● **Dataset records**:
+-------+

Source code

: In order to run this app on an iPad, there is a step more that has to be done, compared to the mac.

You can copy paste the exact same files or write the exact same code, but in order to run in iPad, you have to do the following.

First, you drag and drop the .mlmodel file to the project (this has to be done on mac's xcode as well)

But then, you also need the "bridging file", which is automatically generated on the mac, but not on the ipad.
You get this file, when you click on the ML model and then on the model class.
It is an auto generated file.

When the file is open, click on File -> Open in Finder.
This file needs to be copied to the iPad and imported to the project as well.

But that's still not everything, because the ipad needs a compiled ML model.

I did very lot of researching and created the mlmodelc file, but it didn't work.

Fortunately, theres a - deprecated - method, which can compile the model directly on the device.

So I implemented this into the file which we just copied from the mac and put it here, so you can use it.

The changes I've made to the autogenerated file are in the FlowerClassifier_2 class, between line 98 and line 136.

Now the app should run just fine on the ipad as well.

+-------+

● **WHAT YOU NEED TO DO**: Copy every line of the records above that contains "done".

● **TASK RESPONSE**:
: In order to run this app on an iPad, there is a step more that has to be done, compared to the mac.
First, you drag and drop the .mlmodel file to the project (this has to be done on mac's xcode as well)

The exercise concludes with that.